NAGA Group is a German fintech company that provides an investing app with an inbuilt social network. The company's headquarters is located in Hamburg, Germany. It was listed on the Frankfurt Stock Exchange in 2017. NAGA was heavily criticized by the newspaper Die Welt as the risky platform for social trading where users lose their money.

NAGA Group AG is the holding company of NAGA Markets Europe Ltd, NAGA Technology GmbH, and NAGA Global Ltd.

History 
NAGA was founded by Benjamin Bilski and Yasin Sebastian Qureshi in Germany in 2015. The first products released by the team were trading social network SwipeStox.

In 2017, NAGA Group AG was listed on the Frankfurt Stock Exchange and was included in the list of Red Herring 100 2017 Winners. The German magazine Capital.de criticized NAGA's ICO process right after its IPO in 2017, saying that it was made in a hurry and was suspiciously quick.

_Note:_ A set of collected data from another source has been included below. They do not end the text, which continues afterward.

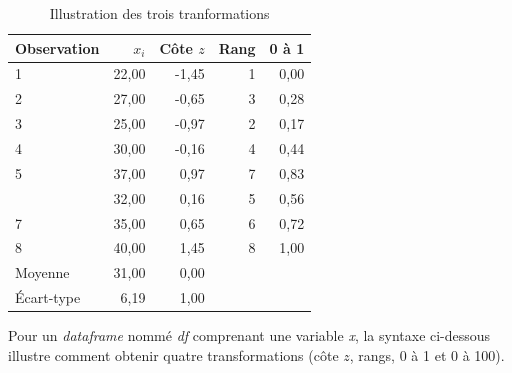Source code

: \documentclass[
  11pt,
  french,
]{book}
\begin{document}
\begin{table}

\caption{\label{tab:AutresTransformation}Illustration des trois tranformations}
\centering
\fontsize{8}{10}\selectfont
\begin{tabular}[t]{lrrrr}
\toprule
Observation & $x_i$ & Côte $z$ & Rang & 0 à 1\\
\midrule
1 & 22,00 & -1,45 & 1 & 0,00\\
2 & 27,00 & -0,65 & 3 & 0,28\\
3 & 25,00 & -0,97 & 2 & 0,17\\
4 & 30,00 & -0,16 & 4 & 0,44\\
5 & 37,00 & 0,97 & 7 & 0,83\\
\addlinespace
6 & 32,00 & 0,16 & 5 & 0,56\\
7 & 35,00 & 0,65 & 6 & 0,72\\
8 & 40,00 & 1,45 & 8 & 1,00\\
Moyenne & 31,00 & 0,00 &  & \\
Écart-type & 6,19 & 1,00 &  & \\
\bottomrule
\end{tabular}
\end{table}

Pour un \emph{dataframe} nommé \emph{df} comprenant une variable \emph{x}, la syntaxe ci-dessous illustre comment obtenir quatre transformations (côte \(z\), rangs, 0 à 1 et 0 à 100).
\end{document}
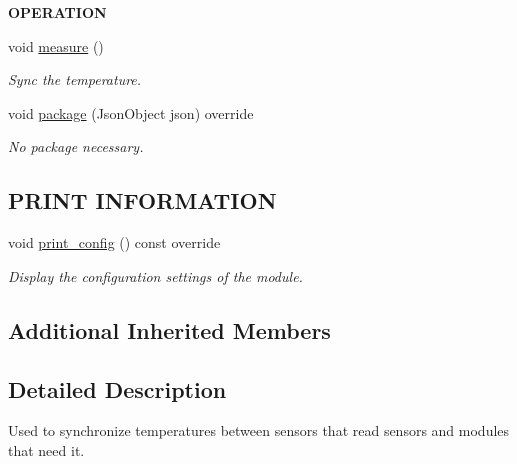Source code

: \begin{Indent}{\bf O\+P\+E\+R\+A\+T\+I\+ON}\par
\begin{DoxyCompactItemize}
\item 
void \hyperlink{class_loom_temp_sync_a11847e2106c869af9644e32c34cd68ea}{measure} ()
\begin{DoxyCompactList}\small\item\em Sync the temperature. \end{DoxyCompactList}\item 
void \hyperlink{class_loom_temp_sync_aa36abfbdda84295decbfdc962f7344c8}{package} (Json\+Object json) override
\begin{DoxyCompactList}\small\item\em No package necessary. \end{DoxyCompactList}\end{DoxyCompactItemize}
\end{Indent}
\subsection*{P\+R\+I\+NT I\+N\+F\+O\+R\+M\+A\+T\+I\+ON}
\begin{DoxyCompactItemize}
\item 
void \hyperlink{class_loom_temp_sync_a7ebfed68ee73f407d698e70a023d5b5d}{print\+\_\+config} () const override
\begin{DoxyCompactList}\small\item\em Display the configuration settings of the module. \end{DoxyCompactList}\end{DoxyCompactItemize}
\subsection*{Additional Inherited Members}


\subsection{Detailed Description}
Used to synchronize temperatures between sensors that read sensors and modules that need it. 

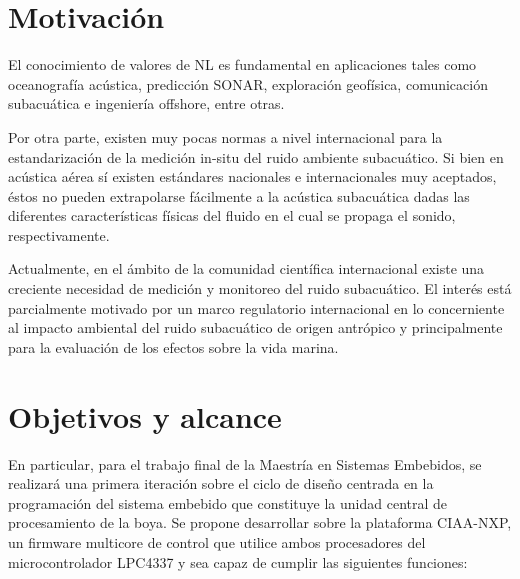 


\section{Motivación}


El conocimiento de valores de NL es fundamental en aplicaciones tales como oceanografía acústica, predicción SONAR, exploración geofísica, comunicación subacuática e ingeniería offshore, entre otras.

Por otra parte, existen muy pocas normas a nivel internacional para la estandarización de la medición in-situ del ruido ambiente subacuático. Si bien en acústica aérea sí existen estándares nacionales e internacionales muy aceptados, éstos no pueden extrapolarse fácilmente a la acústica subacuática dadas las diferentes características físicas del fluido en el cual se propaga el sonido, respectivamente.

Actualmente, en el ámbito de la comunidad científica internacional existe una creciente necesidad de medición y monitoreo del ruido subacuático. El interés está parcialmente motivado por un marco regulatorio internacional en lo concerniente al impacto ambiental del ruido subacuático de origen antrópico y principalmente para la evaluación de los efectos sobre la vida marina.



\section{Objetivos y alcance}


En particular, para el trabajo final de la Maestría en Sistemas Embebidos, se realizará una primera iteración sobre el ciclo de diseño centrada en la programación del sistema embebido que constituye la unidad central de procesamiento de la boya.  Se propone desarrollar sobre la plataforma CIAA-NXP, un firmware multicore de control que utilice ambos procesadores del microcontrolador LPC4337 y sea capaz de cumplir las siguientes funciones:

In 2021, the company launched NAGA Pay, a mobile banking and investing app that combines an IBAN account, a VISA debit card, a share deposit, copy trading, and physical crypto wallets.

NAGA Group AG develops a social investing platform (with 1 million users), crypto platform and a mobile banking and investing app.

In October 2022, The NAGA Capital Ltd obtains a Seychelles license.

Fosun International, a Chinese holding company, is a shareholder of NAGA since 2017.